Anyone read MANA (Midwifery Association of North America) news lately? Is there even the faintest whiff of the negative publicity that homebirth and CPM care has been receiving in the past months? Year? Is there any inkling that MANA (oh, MANA represents all midwives, not just CPMs, right. How do I keep forgetting?) is responding to the lack of educational standards, lack of professional standards and the stories of poor outcomes? Are they even acknowledging the theory-practice gap that is rampant in midwifery practices? Low-risk is the theory. High-risk is the practice.
No just the endless hollow sing-song of “I am a midwife….” “We need more midwives!” “License CPMs!”

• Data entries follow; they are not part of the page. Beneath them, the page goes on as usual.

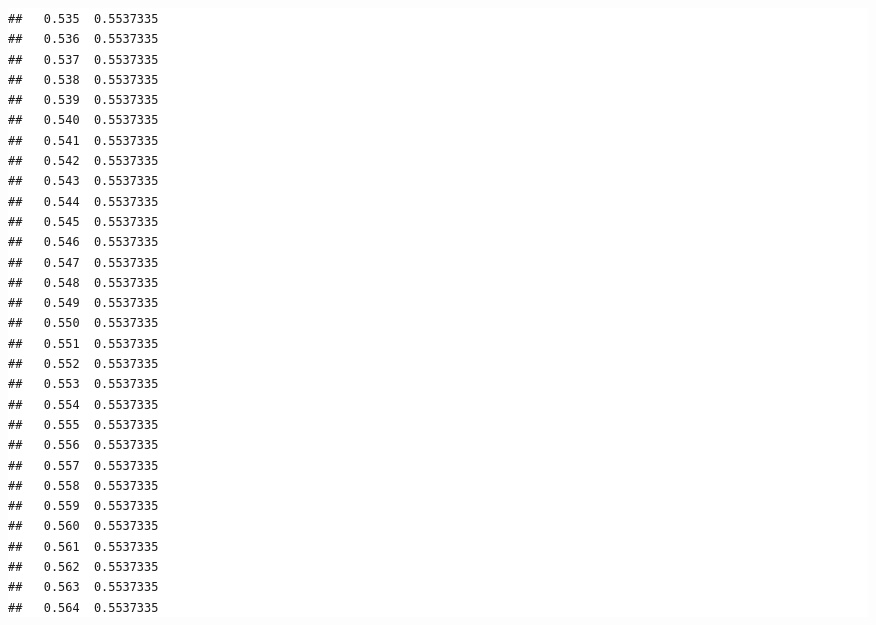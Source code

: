     ##   0.535  0.5537335
    ##   0.536  0.5537335
    ##   0.537  0.5537335
    ##   0.538  0.5537335
    ##   0.539  0.5537335
    ##   0.540  0.5537335
    ##   0.541  0.5537335
    ##   0.542  0.5537335
    ##   0.543  0.5537335
    ##   0.544  0.5537335
    ##   0.545  0.5537335
    ##   0.546  0.5537335
    ##   0.547  0.5537335
    ##   0.548  0.5537335
    ##   0.549  0.5537335
    ##   0.550  0.5537335
    ##   0.551  0.5537335
    ##   0.552  0.5537335
    ##   0.553  0.5537335
    ##   0.554  0.5537335
    ##   0.555  0.5537335
    ##   0.556  0.5537335
    ##   0.557  0.5537335
    ##   0.558  0.5537335
    ##   0.559  0.5537335
    ##   0.560  0.5537335
    ##   0.561  0.5537335
    ##   0.562  0.5537335
    ##   0.563  0.5537335
    ##   0.564  0.5537335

If CPMs want to thrive as a profession, their professional organizations need to step up and start addressing these difficult issues on a professional level. They need to participate in this discussion. They need to let go of their emotional gut reactions, stop attacking each other, stop being afraid of asking the hard questions (For instance: is the current CPM educational pathway sufficient?) and react accordingly not only to benefit the profession of midwifery, but to the families they serve.

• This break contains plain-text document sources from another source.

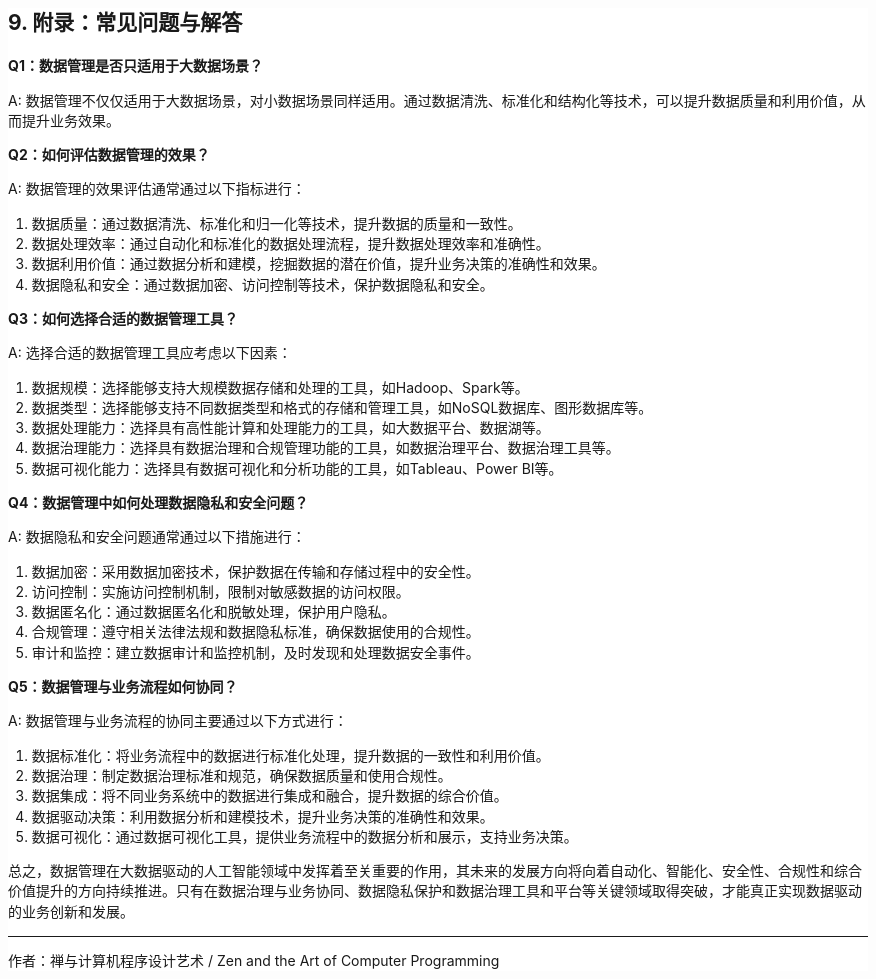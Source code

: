 ## 9. 附录：常见问题与解答

**Q1：数据管理是否只适用于大数据场景？**

A: 数据管理不仅仅适用于大数据场景，对小数据场景同样适用。通过数据清洗、标准化和结构化等技术，可以提升数据质量和利用价值，从而提升业务效果。

**Q2：如何评估数据管理的效果？**

A: 数据管理的效果评估通常通过以下指标进行：
1. 数据质量：通过数据清洗、标准化和归一化等技术，提升数据的质量和一致性。
2. 数据处理效率：通过自动化和标准化的数据处理流程，提升数据处理效率和准确性。
3. 数据利用价值：通过数据分析和建模，挖掘数据的潜在价值，提升业务决策的准确性和效果。
4. 数据隐私和安全：通过数据加密、访问控制等技术，保护数据隐私和安全。

**Q3：如何选择合适的数据管理工具？**

A: 选择合适的数据管理工具应考虑以下因素：
1. 数据规模：选择能够支持大规模数据存储和处理的工具，如Hadoop、Spark等。
2. 数据类型：选择能够支持不同数据类型和格式的存储和管理工具，如NoSQL数据库、图形数据库等。
3. 数据处理能力：选择具有高性能计算和处理能力的工具，如大数据平台、数据湖等。
4. 数据治理能力：选择具有数据治理和合规管理功能的工具，如数据治理平台、数据治理工具等。
5. 数据可视化能力：选择具有数据可视化和分析功能的工具，如Tableau、Power BI等。

**Q4：数据管理中如何处理数据隐私和安全问题？**

A: 数据隐私和安全问题通常通过以下措施进行：
1. 数据加密：采用数据加密技术，保护数据在传输和存储过程中的安全性。
2. 访问控制：实施访问控制机制，限制对敏感数据的访问权限。
3. 数据匿名化：通过数据匿名化和脱敏处理，保护用户隐私。
4. 合规管理：遵守相关法律法规和数据隐私标准，确保数据使用的合规性。
5. 审计和监控：建立数据审计和监控机制，及时发现和处理数据安全事件。

**Q5：数据管理与业务流程如何协同？**

A: 数据管理与业务流程的协同主要通过以下方式进行：
1. 数据标准化：将业务流程中的数据进行标准化处理，提升数据的一致性和利用价值。
2. 数据治理：制定数据治理标准和规范，确保数据质量和使用合规性。
3. 数据集成：将不同业务系统中的数据进行集成和融合，提升数据的综合价值。
4. 数据驱动决策：利用数据分析和建模技术，提升业务决策的准确性和效果。
5. 数据可视化：通过数据可视化工具，提供业务流程中的数据分析和展示，支持业务决策。

总之，数据管理在大数据驱动的人工智能领域中发挥着至关重要的作用，其未来的发展方向将向着自动化、智能化、安全性、合规性和综合价值提升的方向持续推进。只有在数据治理与业务协同、数据隐私保护和数据治理工具和平台等关键领域取得突破，才能真正实现数据驱动的业务创新和发展。

---

作者：禅与计算机程序设计艺术 / Zen and the Art of Computer Programming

I would love to see this happen. I don’t want midwives go away. I don’t want home birth to become illegal. I don’t want to see the CPM credential disappear. But I would like to see it improve. I believe it is possible. But CPMs need to be on board. And that hasn’t happened yet.
After I posted the above piece, I got this email from another ex-apprentice, also unable to share her name and location because she’s been bullied and shamed for leaving the “sisterhood.” This has got to stop.
“We've talked about this issue of the CPM training before and your words are some that I go back to when I need to remind myself why I quit my apprenticeship. I too quit because of that question 'just WHEN does someone get risked out?' It was a question my mentor midwife never seemed to be able to answer. Another midwife in the community was hassled for transferring too many women. I knew that every transfer was warranted even if there were more than two or three in a row. I was told transferring a woman shouldn't be based on a midwife's fear, but I wasn't ever told what they were based on since they took on so many complicated (not low-risk) births. It's nice hearing the ex-apprentice in the post say she's heard the same thing.
If not for HIPAA, I would list the scenarios I witnessed before finally realizing that I am not cut out to be a CPM if being a CPM in my state means letting women who are not low risk 'talk you into' allowing them to birth at home or whatever excuses I used to hear for why such and such person was allowed to, regardless of their actual risk factors. Even the conservative midwives in my area routinely accept higher-risked women. The ones who are negligent are far worse.
So anyway, thank you for posting that blog post. I'm 'just' a doula now, but have hopes of becoming a CNM someday. I hope more women speak up; the more there are, the louder we become.”